> Task details
Each line that has the string "Tarok" must be copied from the records below.
[Extracted information — start]
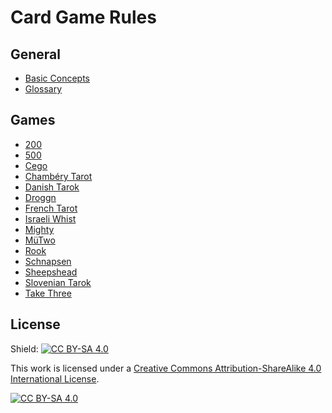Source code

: # Card Game Rules

## General

- [Basic Concepts](general/BasicConcepts.md)
- [Glossary](general/Glossary.md)

## Games

- [200](traditional/point/200.md)
- [500](traditional/plain/500.md)
- [Cego](traditional/tarot/Cego.md)
- [Chambéry Tarot](traditional/tarot/ChamberyTarot.md)
- [Danish Tarok](traditional/tarot/DanishTarok.md)
- [Droggn](traditional/tarot/Droggn.md)
- [French Tarot](traditional/tarot/FrenchTarot.md)
- [Israeli Whist](traditional/plain/IsraeliWhist.md)
- [Mighty](traditional/point/Mighty.md)
- [MüTwo](invented/MuTwo.md)
- [Rook](traditional/point/Rook.md)
- [Schnapsen](traditional/point/Schnapsen.md)
- [Sheepshead](traditional/point/Sheepshead.md)
- [Slovenian Tarok](traditional/tarot/SlovenianTarok.md)
- [Take Three](invented/TakeThree.md)

## License

Shield: [![CC BY-SA 4.0][cc-by-sa-shield]][cc-by-sa]

This work is licensed under a
[Creative Commons Attribution-ShareAlike 4.0 International License][cc-by-sa].

[![CC BY-SA 4.0][cc-by-sa-image]][cc-by-sa]

[cc-by-sa]: http://creativecommons.org/licenses/by-sa/4.0/
[cc-by-sa-image]: https://licensebuttons.net/l/by-sa/4.0/88x31.png
[cc-by-sa-shield]: https://img.shields.io/badge/License-CC%20BY--SA%204.0-lightgrey.svg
[Extracted information — finish]
> Solution to the exercise
- [Danish Tarok](traditional/tarot/DanishTarok.md)
- [Slovenian Tarok](traditional/tarot/SlovenianTarok.md)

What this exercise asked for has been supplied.